China called the U.S. arrogant and selfish on Friday after two Chinese citizens were charged with stealing American trade secrets and other sensitive information on behalf of Beijing’s main intelligence agency.
Foreign Ministry spokeswoman Hua Chunying said “the Chinese government has never participated in or supported anyone in stealing trade secrets in any way.”
She accused the United States of undermining the development of other countries to defend its own hegemony.
“The U.S. is a world superpower, and it’s quite arrogant and selfish,” she said during a regular news briefing.
The U.S. Justice Department announced on Thursday the indictment of Chinese nationals Zhu Hua and Zhang Shilong for allegedly carrying out an extensive cyberespionage campaign against government agencies and major corporations.
Besides the alleged U.S. infiltration, Mr. Zhu and Mr.
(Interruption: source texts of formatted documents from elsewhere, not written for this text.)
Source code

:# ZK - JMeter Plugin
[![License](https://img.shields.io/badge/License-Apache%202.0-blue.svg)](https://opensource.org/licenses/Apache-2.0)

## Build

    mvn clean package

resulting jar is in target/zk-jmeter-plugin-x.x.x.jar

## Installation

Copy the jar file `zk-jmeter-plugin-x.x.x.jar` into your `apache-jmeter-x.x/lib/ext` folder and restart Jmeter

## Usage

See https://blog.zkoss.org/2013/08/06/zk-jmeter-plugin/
Zhang are also accused of breaching computers linked to companies in at least 11 other countries, including Japan, the Britain and India.
More than 90 per cent of U.S. Justice Department economic espionage cases over the past seven years involve China, U.S. Deputy Attorney-General Rod Rosenstein said, and more than two-thirds of trade secrets cases are connected to the country.
“China’s state-sponsored actors are the most active perpetrators of economic espionage,” FBI director Chris Wray said in announcing the case. “While we welcome fair competition, we cannot and will not tolerate illegal hacking, stealing or cheating.”
Ms. Hua, the Foreign Ministry spokeswoman, said: “They believe that a lie repeated a thousand times will become the truth, but I want to tell them that a lie is still a lie even after it has been repeated 10,000 times.”
In a written statement issued earlier on Friday, she said the United States was “fabricating facts.”
The whereabouts of Mr. Zhu and Mr. Zhang are unclear. China does not have an extradition treaty with the United States.
“There is some co-operation under the framework of Interpol, but if the Chinese government doesn’t agree with the U.S. charges, there is no way to extradite the accused,” said Li Fangping, a Beijing-based criminal lawyer.
Mr. Li said that if Mr. Zhu and Mr. Zhang travel to other countries that have signed treaties with the United States, they could be detained for possible extradition, as was the case with Chinese tech executive Meng Wanzhou’s recent arrest in Canada.
The indictment says the pair worked for the Huaying Haitai Science and Technology Development Co. in Tianjin and acted in association with the Chinese Ministry of State Security’s bureau in the northeastern port city.
A public company registry says that Huaying Haitai’s work includes the development of computer software, consulting and business related to a variety of technical equipment.
Among the cyberespionage manoeuvres detailed in the indictment is the alleged use of a phishing technique that sent e-mails that appeared to be coming from legitimate email addresses but were in fact from members of Advanced Persistent Threat 10, the China-based hacking group to which Mr. Zhu and Mr. Zhang purportedly belong.
James Gong, a cybersecurity senior associate at the Herbert Smith Freehills law firm in Beijing, said the mere announcement of charges is likely to affect public perception of China.
“The allegation itself will give rise to some suspicion, at least, among the international public, that these hacking activities are actually supported by the Chinese state,” he said.